Plain-text document sources:
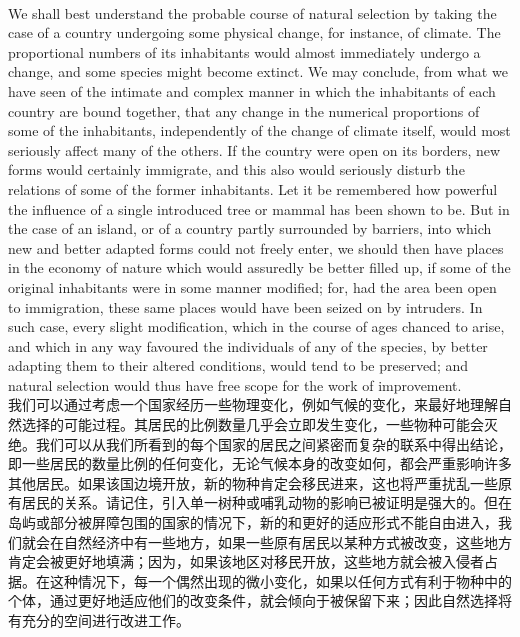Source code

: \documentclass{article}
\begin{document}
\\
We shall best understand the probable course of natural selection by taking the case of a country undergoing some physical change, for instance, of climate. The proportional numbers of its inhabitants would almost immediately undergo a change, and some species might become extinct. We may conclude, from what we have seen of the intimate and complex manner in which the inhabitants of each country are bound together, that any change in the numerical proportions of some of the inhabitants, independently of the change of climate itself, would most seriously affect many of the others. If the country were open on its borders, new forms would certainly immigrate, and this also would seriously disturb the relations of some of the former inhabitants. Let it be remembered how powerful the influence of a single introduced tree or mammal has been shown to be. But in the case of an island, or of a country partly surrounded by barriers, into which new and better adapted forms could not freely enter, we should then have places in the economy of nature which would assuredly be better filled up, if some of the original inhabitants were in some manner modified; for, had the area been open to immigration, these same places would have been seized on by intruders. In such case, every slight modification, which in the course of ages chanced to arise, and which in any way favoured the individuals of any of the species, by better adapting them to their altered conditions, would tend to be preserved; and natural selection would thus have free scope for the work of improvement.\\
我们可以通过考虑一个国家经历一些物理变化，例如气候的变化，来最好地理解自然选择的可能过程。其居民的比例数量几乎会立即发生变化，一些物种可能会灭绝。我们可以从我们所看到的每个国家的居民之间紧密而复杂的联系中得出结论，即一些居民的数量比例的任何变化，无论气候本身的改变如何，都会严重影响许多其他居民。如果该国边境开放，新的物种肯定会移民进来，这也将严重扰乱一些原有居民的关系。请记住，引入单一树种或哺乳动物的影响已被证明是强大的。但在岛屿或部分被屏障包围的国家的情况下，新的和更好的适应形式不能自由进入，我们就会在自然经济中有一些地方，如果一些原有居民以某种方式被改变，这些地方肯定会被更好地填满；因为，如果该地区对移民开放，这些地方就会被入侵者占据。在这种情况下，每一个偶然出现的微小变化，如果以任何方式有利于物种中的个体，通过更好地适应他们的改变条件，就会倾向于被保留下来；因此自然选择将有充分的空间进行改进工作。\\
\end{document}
...
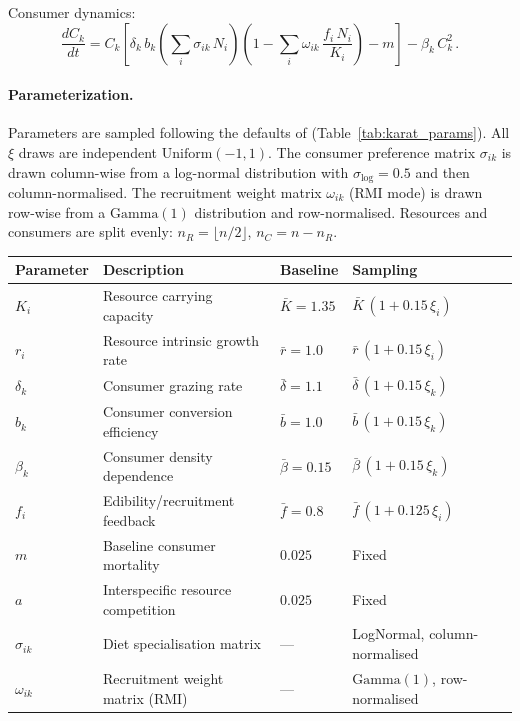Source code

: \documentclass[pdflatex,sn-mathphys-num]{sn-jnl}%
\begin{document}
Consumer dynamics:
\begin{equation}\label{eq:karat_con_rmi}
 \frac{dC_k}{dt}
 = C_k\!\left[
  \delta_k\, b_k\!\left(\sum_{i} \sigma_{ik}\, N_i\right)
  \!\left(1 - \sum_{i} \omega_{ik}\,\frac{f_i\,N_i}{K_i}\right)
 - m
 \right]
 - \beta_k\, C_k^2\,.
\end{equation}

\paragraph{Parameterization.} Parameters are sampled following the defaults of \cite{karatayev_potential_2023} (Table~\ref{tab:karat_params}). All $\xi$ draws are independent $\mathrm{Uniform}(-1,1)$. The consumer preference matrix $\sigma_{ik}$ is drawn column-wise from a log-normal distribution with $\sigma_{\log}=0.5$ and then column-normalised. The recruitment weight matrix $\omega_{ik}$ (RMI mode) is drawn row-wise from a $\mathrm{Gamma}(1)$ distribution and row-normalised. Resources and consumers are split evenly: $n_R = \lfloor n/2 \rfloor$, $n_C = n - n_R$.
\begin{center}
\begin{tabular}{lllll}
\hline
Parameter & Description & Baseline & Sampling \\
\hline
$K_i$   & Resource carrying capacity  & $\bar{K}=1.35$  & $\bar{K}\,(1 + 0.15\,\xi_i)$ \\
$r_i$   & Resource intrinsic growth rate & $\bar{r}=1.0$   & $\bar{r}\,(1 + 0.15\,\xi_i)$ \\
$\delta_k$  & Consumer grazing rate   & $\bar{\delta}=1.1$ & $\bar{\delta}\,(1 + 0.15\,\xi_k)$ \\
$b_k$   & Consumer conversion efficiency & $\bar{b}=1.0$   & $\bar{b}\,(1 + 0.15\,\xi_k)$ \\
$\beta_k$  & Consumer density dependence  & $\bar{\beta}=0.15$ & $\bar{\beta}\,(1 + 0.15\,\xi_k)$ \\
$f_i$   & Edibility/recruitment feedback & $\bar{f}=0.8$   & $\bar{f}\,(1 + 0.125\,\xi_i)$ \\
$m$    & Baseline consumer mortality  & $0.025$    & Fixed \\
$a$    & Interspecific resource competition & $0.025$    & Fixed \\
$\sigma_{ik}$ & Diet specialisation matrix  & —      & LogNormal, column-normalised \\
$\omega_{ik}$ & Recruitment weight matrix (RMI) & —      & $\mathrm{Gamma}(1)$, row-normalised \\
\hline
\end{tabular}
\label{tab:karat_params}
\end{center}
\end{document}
* * *
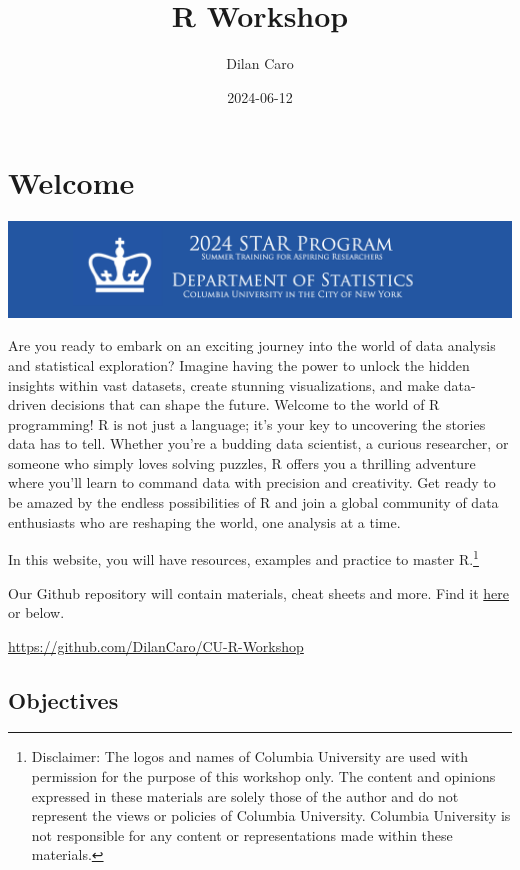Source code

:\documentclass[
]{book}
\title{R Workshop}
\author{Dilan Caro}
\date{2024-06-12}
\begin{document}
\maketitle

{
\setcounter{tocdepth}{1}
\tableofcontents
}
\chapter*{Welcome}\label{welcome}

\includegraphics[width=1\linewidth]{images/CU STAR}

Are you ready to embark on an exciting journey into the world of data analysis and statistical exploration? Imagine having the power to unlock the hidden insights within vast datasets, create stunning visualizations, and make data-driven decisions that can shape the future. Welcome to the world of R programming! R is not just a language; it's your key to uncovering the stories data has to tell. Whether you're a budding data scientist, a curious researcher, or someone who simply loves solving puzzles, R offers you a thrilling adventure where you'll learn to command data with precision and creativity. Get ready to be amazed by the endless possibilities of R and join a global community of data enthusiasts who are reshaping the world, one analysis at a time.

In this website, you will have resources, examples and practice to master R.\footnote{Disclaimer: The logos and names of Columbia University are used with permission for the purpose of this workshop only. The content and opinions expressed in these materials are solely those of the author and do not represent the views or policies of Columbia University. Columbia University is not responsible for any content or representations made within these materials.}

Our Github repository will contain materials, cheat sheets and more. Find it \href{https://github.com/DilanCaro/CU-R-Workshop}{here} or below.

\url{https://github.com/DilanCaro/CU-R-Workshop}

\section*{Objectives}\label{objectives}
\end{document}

• _WHAT TO PRODUCE_:
The records are given above. Copy each line in them that holds "Fixed".

• _RESPONSE BELOW_:
$m$    & Baseline consumer mortality  & $0.025$    & Fixed \\
$a$    & Interspecific resource competition & $0.025$    & Fixed \\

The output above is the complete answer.